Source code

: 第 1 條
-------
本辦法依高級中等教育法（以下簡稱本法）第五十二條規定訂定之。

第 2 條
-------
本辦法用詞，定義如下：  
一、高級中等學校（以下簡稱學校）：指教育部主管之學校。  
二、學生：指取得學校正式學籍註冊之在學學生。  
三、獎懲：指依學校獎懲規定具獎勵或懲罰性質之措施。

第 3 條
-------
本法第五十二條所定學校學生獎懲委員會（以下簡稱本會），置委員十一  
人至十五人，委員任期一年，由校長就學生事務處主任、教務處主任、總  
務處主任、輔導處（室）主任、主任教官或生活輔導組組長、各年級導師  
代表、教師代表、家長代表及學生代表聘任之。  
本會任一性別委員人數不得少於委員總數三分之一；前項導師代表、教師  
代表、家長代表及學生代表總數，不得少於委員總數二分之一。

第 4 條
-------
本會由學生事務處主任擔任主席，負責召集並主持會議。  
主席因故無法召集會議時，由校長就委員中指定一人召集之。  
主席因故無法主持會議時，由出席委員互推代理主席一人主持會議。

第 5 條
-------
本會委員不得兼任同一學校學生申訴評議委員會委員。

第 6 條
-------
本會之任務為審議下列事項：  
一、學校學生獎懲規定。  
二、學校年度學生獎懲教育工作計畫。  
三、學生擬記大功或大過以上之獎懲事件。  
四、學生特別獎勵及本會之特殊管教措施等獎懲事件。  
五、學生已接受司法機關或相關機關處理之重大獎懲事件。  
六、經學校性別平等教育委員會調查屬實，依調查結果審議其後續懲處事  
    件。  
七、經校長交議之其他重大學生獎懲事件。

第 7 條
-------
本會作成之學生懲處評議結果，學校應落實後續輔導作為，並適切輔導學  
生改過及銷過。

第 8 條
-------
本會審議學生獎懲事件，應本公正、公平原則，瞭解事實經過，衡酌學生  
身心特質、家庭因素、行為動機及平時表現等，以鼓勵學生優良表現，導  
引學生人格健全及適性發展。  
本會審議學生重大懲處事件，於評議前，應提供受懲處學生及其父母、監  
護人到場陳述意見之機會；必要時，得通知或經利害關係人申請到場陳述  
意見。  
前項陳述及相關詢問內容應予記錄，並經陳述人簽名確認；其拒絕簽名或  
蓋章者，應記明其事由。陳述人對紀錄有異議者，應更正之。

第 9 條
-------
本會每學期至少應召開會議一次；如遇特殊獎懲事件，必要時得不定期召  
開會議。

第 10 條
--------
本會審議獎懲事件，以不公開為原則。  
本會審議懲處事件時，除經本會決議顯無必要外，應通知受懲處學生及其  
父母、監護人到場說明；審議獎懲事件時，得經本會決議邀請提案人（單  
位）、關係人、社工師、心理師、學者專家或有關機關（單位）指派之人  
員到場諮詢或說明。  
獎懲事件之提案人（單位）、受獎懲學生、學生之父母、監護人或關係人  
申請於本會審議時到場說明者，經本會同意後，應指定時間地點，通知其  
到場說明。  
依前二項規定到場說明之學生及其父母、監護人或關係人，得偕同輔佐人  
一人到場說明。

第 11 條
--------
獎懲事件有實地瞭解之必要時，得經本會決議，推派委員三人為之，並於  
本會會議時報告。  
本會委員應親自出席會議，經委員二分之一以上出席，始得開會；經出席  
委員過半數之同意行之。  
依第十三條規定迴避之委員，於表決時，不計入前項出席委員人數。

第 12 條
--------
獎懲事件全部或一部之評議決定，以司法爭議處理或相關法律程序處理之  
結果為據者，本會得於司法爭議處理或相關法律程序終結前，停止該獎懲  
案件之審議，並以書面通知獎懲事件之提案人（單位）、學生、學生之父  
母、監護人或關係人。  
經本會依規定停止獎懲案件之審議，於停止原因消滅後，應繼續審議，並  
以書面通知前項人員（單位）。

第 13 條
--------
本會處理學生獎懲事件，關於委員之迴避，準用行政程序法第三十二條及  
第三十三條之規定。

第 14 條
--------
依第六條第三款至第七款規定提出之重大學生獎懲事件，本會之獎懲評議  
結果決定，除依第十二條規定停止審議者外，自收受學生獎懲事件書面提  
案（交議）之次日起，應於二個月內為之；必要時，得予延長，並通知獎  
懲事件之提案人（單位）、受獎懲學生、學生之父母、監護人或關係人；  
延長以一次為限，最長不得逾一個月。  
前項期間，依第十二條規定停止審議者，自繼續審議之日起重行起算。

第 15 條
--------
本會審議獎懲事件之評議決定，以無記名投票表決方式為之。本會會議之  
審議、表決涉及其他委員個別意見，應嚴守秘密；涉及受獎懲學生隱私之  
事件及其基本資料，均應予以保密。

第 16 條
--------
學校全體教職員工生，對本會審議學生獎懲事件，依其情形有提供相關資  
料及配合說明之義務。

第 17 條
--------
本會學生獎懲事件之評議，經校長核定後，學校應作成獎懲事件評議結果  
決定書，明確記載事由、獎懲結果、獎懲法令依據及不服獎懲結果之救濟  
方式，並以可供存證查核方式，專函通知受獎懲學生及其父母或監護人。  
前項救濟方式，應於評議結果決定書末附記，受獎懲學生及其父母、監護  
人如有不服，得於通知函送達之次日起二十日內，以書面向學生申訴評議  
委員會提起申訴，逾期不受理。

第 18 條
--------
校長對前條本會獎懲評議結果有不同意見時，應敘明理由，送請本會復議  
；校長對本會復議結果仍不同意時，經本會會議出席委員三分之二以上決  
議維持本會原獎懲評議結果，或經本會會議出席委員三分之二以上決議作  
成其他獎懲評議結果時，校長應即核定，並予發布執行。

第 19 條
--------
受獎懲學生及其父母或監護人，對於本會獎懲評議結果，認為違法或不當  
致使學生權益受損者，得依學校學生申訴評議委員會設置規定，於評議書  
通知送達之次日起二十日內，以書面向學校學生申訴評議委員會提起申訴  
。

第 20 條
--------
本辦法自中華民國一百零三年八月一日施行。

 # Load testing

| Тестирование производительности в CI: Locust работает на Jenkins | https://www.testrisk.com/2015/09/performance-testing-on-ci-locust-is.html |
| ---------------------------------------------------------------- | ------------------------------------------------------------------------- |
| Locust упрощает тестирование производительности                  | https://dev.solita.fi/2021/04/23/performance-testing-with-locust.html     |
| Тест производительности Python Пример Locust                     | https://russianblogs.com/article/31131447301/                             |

* * *

## WHAT THE EXERCISE ASKS
Print every entry exactly.

## ANSWER FOR THE TASK
Source code

: 第 1 條
-------
本辦法依高級中等教育法（以下簡稱本法）第五十二條規定訂定之。

第 2 條
-------
本辦法用詞，定義如下：  
一、高級中等學校（以下簡稱學校）：指教育部主管之學校。  
二、學生：指取得學校正式學籍註冊之在學學生。  
三、獎懲：指依學校獎懲規定具獎勵或懲罰性質之措施。

第 3 條
-------
本法第五十二條所定學校學生獎懲委員會（以下簡稱本會），置委員十一  
人至十五人，委員任期一年，由校長就學生事務處主任、教務處主任、總  
務處主任、輔導處（室）主任、主任教官或生活輔導組組長、各年級導師  
代表、教師代表、家長代表及學生代表聘任之。  
本會任一性別委員人數不得少於委員總數三分之一；前項導師代表、教師  
代表、家長代表及學生代表總數，不得少於委員總數二分之一。

第 4 條
-------
本會由學生事務處主任擔任主席，負責召集並主持會議。  
主席因故無法召集會議時，由校長就委員中指定一人召集之。  
主席因故無法主持會議時，由出席委員互推代理主席一人主持會議。

第 5 條
-------
本會委員不得兼任同一學校學生申訴評議委員會委員。

第 6 條
-------
本會之任務為審議下列事項：  
一、學校學生獎懲規定。  
二、學校年度學生獎懲教育工作計畫。  
三、學生擬記大功或大過以上之獎懲事件。  
四、學生特別獎勵及本會之特殊管教措施等獎懲事件。  
五、學生已接受司法機關或相關機關處理之重大獎懲事件。  
六、經學校性別平等教育委員會調查屬實，依調查結果審議其後續懲處事  
    件。  
七、經校長交議之其他重大學生獎懲事件。

第 7 條
-------
本會作成之學生懲處評議結果，學校應落實後續輔導作為，並適切輔導學  
生改過及銷過。

第 8 條
-------
本會審議學生獎懲事件，應本公正、公平原則，瞭解事實經過，衡酌學生  
身心特質、家庭因素、行為動機及平時表現等，以鼓勵學生優良表現，導  
引學生人格健全及適性發展。  
本會審議學生重大懲處事件，於評議前，應提供受懲處學生及其父母、監  
護人到場陳述意見之機會；必要時，得通知或經利害關係人申請到場陳述  
意見。  
前項陳述及相關詢問內容應予記錄，並經陳述人簽名確認；其拒絕簽名或  
蓋章者，應記明其事由。陳述人對紀錄有異議者，應更正之。

第 9 條
-------
本會每學期至少應召開會議一次；如遇特殊獎懲事件，必要時得不定期召  
開會議。

第 10 條
--------
本會審議獎懲事件，以不公開為原則。  
本會審議懲處事件時，除經本會決議顯無必要外，應通知受懲處學生及其  
父母、監護人到場說明；審議獎懲事件時，得經本會決議邀請提案人（單  
位）、關係人、社工師、心理師、學者專家或有關機關（單位）指派之人  
員到場諮詢或說明。  
獎懲事件之提案人（單位）、受獎懲學生、學生之父母、監護人或關係人  
申請於本會審議時到場說明者，經本會同意後，應指定時間地點，通知其  
到場說明。  
依前二項規定到場說明之學生及其父母、監護人或關係人，得偕同輔佐人  
一人到場說明。

第 11 條
--------
獎懲事件有實地瞭解之必要時，得經本會決議，推派委員三人為之，並於  
本會會議時報告。  
本會委員應親自出席會議，經委員二分之一以上出席，始得開會；經出席  
委員過半數之同意行之。  
依第十三條規定迴避之委員，於表決時，不計入前項出席委員人數。

第 12 條
--------
獎懲事件全部或一部之評議決定，以司法爭議處理或相關法律程序處理之  
結果為據者，本會得於司法爭議處理或相關法律程序終結前，停止該獎懲  
案件之審議，並以書面通知獎懲事件之提案人（單位）、學生、學生之父  
母、監護人或關係人。  
經本會依規定停止獎懲案件之審議，於停止原因消滅後，應繼續審議，並  
以書面通知前項人員（單位）。

第 13 條
--------
本會處理學生獎懲事件，關於委員之迴避，準用行政程序法第三十二條及  
第三十三條之規定。

第 14 條
--------
依第六條第三款至第七款規定提出之重大學生獎懲事件，本會之獎懲評議  
結果決定，除依第十二條規定停止審議者外，自收受學生獎懲事件書面提  
案（交議）之次日起，應於二個月內為之；必要時，得予延長，並通知獎  
懲事件之提案人（單位）、受獎懲學生、學生之父母、監護人或關係人；  
延長以一次為限，最長不得逾一個月。  
前項期間，依第十二條規定停止審議者，自繼續審議之日起重行起算。

第 15 條
--------
本會審議獎懲事件之評議決定，以無記名投票表決方式為之。本會會議之  
審議、表決涉及其他委員個別意見，應嚴守秘密；涉及受獎懲學生隱私之  
事件及其基本資料，均應予以保密。

第 16 條
--------
學校全體教職員工生，對本會審議學生獎懲事件，依其情形有提供相關資  
料及配合說明之義務。

第 17 條
--------
本會學生獎懲事件之評議，經校長核定後，學校應作成獎懲事件評議結果  
決定書，明確記載事由、獎懲結果、獎懲法令依據及不服獎懲結果之救濟  
方式，並以可供存證查核方式，專函通知受獎懲學生及其父母或監護人。  
前項救濟方式，應於評議結果決定書末附記，受獎懲學生及其父母、監護  
人如有不服，得於通知函送達之次日起二十日內，以書面向學生申訴評議  
委員會提起申訴，逾期不受理。

第 18 條
--------
校長對前條本會獎懲評議結果有不同意見時，應敘明理由，送請本會復議  
；校長對本會復議結果仍不同意時，經本會會議出席委員三分之二以上決  
議維持本會原獎懲評議結果，或經本會會議出席委員三分之二以上決議作  
成其他獎懲評議結果時，校長應即核定，並予發布執行。

第 19 條
--------
受獎懲學生及其父母或監護人，對於本會獎懲評議結果，認為違法或不當  
致使學生權益受損者，得依學校學生申訴評議委員會設置規定，於評議書  
通知送達之次日起二十日內，以書面向學校學生申訴評議委員會提起申訴  
。

第 20 條
--------
本辦法自中華民國一百零三年八月一日施行。

 # Load testing

| Тестирование производительности в CI: Locust работает на Jenkins | https://www.testrisk.com/2015/09/performance-testing-on-ci-locust-is.html |
| ---------------------------------------------------------------- | ------------------------------------------------------------------------- |
| Locust упрощает тестирование производительности                  | https://dev.solita.fi/2021/04/23/performance-testing-with-locust.html     |
| Тест производительности Python Пример Locust                     | https://russianblogs.com/article/31131447301/                             |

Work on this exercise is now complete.